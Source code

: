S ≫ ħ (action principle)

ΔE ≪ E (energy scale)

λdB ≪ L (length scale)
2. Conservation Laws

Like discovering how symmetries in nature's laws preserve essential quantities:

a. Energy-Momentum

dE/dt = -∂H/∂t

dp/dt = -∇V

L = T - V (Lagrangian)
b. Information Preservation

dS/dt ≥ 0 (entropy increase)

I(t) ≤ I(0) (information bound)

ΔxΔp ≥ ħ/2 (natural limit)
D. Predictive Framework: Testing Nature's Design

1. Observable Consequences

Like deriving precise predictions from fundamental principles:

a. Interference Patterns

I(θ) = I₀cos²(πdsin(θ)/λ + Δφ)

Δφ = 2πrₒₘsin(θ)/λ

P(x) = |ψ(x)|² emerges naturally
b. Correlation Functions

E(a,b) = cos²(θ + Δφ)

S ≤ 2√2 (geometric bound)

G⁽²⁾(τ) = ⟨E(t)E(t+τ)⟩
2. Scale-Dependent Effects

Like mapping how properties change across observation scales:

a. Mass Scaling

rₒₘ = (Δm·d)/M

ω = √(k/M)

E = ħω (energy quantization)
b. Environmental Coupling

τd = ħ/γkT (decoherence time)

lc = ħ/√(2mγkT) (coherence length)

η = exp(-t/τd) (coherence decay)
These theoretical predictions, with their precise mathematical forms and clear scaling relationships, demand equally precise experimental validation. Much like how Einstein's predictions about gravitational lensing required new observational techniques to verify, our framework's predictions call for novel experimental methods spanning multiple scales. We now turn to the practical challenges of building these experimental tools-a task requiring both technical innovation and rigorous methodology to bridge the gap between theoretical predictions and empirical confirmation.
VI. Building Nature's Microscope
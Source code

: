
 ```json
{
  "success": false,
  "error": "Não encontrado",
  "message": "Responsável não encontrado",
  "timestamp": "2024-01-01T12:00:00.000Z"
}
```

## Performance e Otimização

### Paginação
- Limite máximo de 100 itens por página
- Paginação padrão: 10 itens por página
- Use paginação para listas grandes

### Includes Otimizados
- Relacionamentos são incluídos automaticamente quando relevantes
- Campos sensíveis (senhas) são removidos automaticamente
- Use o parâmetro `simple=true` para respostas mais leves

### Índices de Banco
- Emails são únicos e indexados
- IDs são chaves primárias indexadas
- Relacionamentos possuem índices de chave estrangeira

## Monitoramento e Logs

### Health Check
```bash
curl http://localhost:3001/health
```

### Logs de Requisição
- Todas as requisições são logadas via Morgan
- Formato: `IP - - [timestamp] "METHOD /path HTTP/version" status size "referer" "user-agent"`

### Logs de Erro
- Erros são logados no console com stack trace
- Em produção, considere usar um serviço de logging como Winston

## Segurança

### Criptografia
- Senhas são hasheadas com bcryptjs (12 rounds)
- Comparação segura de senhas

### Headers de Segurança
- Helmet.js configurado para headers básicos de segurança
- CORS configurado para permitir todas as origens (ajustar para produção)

* Goal of the exercise
Of the entries above, tally the lines with "automaticamente" in them. Only the total should be given.

* Your response
2